=== Dataset content ===

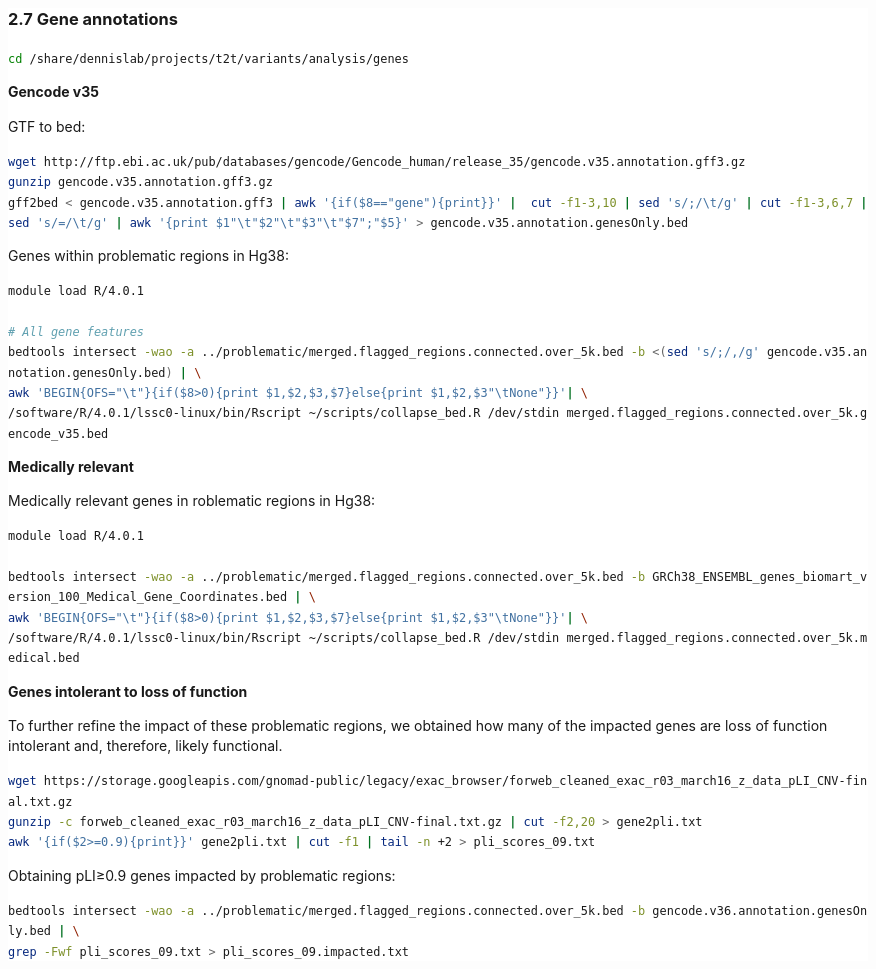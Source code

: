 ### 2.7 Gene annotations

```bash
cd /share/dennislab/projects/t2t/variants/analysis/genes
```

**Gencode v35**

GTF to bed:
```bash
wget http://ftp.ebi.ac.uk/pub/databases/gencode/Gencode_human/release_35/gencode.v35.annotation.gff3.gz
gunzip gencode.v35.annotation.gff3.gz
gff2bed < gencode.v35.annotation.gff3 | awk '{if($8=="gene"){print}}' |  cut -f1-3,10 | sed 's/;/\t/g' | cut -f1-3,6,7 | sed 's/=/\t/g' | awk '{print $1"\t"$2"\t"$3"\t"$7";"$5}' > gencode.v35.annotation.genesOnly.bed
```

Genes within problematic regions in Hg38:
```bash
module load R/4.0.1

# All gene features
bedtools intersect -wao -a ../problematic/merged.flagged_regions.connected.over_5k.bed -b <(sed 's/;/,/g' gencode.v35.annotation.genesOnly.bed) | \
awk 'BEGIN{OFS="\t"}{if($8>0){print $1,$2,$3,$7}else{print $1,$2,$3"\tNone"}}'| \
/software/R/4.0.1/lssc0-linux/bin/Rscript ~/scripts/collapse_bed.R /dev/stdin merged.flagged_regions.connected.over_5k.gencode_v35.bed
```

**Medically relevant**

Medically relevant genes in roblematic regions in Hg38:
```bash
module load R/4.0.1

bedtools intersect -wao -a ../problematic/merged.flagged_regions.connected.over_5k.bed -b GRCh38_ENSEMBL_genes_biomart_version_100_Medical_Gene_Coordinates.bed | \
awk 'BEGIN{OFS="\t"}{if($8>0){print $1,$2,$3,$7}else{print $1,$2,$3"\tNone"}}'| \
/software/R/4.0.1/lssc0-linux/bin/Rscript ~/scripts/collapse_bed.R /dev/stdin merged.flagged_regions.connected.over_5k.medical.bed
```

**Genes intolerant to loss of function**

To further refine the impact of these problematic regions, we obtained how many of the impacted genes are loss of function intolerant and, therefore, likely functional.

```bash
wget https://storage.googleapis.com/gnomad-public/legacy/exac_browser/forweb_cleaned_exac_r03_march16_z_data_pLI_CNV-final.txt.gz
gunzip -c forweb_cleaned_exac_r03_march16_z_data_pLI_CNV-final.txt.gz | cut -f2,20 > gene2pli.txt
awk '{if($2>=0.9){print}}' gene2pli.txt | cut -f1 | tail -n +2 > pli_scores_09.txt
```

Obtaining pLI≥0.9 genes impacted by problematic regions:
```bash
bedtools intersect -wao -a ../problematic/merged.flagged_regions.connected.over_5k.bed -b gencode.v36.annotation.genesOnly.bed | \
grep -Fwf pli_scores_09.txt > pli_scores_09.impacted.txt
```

===
=== Dataset content ===

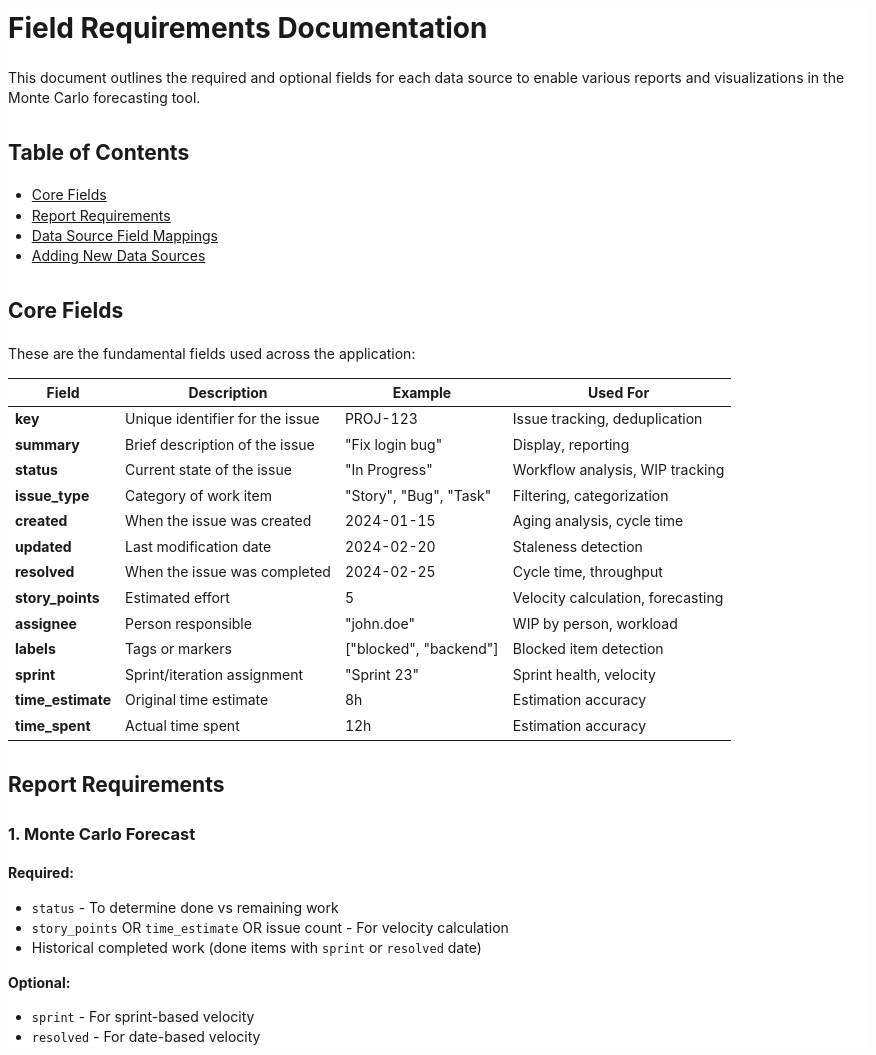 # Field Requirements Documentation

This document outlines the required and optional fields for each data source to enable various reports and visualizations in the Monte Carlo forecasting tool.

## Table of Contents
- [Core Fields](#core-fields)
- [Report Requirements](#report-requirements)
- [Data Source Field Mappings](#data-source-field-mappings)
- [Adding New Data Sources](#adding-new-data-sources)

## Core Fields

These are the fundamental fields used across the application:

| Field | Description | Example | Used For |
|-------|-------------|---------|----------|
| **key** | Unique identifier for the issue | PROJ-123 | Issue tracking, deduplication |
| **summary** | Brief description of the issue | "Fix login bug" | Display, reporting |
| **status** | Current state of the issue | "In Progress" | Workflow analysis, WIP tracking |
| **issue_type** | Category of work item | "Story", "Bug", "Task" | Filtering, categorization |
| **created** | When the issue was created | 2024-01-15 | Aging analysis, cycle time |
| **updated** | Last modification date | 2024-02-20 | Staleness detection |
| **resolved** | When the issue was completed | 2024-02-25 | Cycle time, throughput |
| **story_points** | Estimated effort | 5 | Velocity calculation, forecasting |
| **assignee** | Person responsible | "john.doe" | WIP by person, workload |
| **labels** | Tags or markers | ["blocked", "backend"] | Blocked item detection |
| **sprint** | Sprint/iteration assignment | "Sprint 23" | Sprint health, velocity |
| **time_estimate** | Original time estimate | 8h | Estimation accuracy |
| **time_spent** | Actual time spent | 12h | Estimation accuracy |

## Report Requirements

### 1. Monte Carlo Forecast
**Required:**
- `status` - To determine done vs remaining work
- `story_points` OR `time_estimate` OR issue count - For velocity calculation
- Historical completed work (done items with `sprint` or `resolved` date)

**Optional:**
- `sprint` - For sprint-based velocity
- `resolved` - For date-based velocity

===
=== Dataset content ===

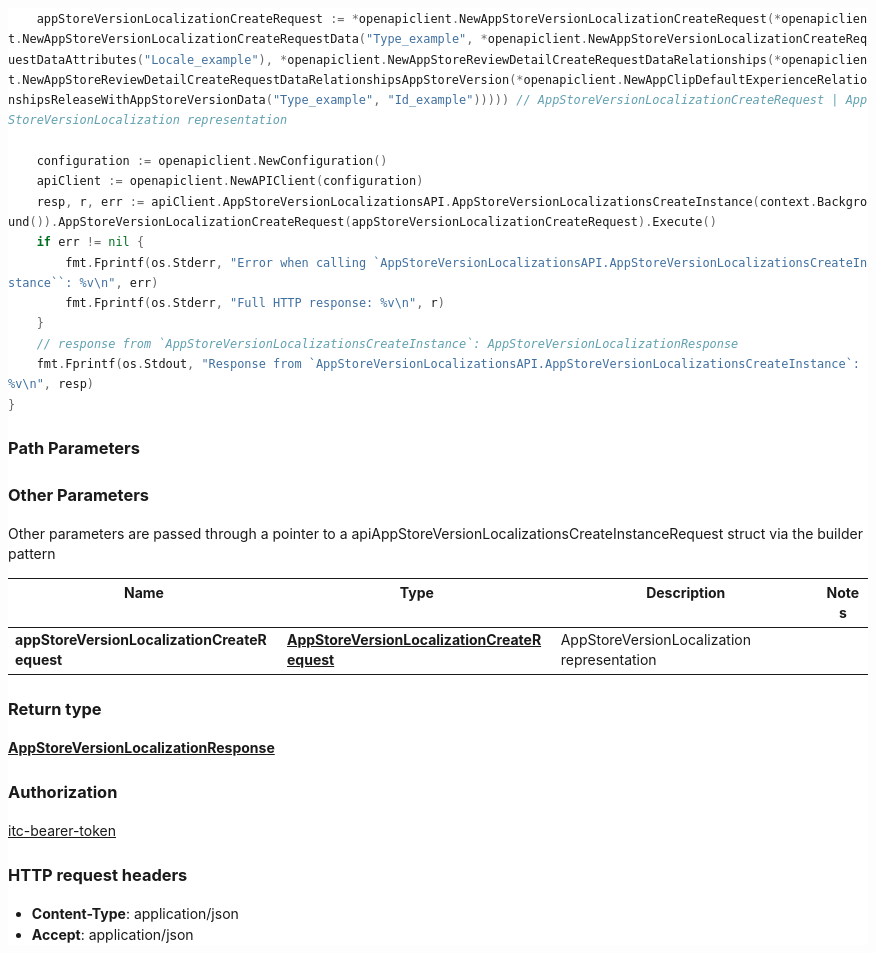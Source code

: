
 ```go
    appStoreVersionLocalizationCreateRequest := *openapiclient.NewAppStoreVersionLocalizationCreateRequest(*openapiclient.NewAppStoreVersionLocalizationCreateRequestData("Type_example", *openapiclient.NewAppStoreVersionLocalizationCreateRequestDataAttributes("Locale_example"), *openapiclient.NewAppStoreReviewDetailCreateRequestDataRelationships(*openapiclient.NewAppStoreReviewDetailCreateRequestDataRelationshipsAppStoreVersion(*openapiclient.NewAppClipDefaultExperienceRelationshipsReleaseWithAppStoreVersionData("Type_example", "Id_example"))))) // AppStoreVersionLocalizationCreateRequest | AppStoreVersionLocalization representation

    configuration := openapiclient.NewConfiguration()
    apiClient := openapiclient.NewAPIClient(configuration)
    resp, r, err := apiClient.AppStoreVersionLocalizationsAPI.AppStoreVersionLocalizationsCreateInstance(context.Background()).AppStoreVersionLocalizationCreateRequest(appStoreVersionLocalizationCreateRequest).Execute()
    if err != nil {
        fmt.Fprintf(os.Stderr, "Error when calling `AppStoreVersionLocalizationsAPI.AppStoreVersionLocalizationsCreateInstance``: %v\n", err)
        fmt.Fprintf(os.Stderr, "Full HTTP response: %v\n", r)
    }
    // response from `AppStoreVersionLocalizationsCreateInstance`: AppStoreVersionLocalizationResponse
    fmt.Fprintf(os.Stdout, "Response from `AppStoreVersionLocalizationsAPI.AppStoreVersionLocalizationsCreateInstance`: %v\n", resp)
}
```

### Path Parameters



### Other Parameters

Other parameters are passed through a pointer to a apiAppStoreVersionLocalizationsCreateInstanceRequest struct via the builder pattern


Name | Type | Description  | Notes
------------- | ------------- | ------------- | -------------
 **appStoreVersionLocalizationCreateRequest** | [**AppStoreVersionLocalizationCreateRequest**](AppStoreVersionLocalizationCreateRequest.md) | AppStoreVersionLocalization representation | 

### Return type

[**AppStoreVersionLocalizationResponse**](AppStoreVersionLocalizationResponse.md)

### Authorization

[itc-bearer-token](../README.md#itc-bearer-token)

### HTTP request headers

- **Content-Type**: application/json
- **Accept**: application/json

===

Write out every line of the entries that holds the word "Medically".

**Medically relevant**
Medically relevant genes in roblematic regions in Hg38:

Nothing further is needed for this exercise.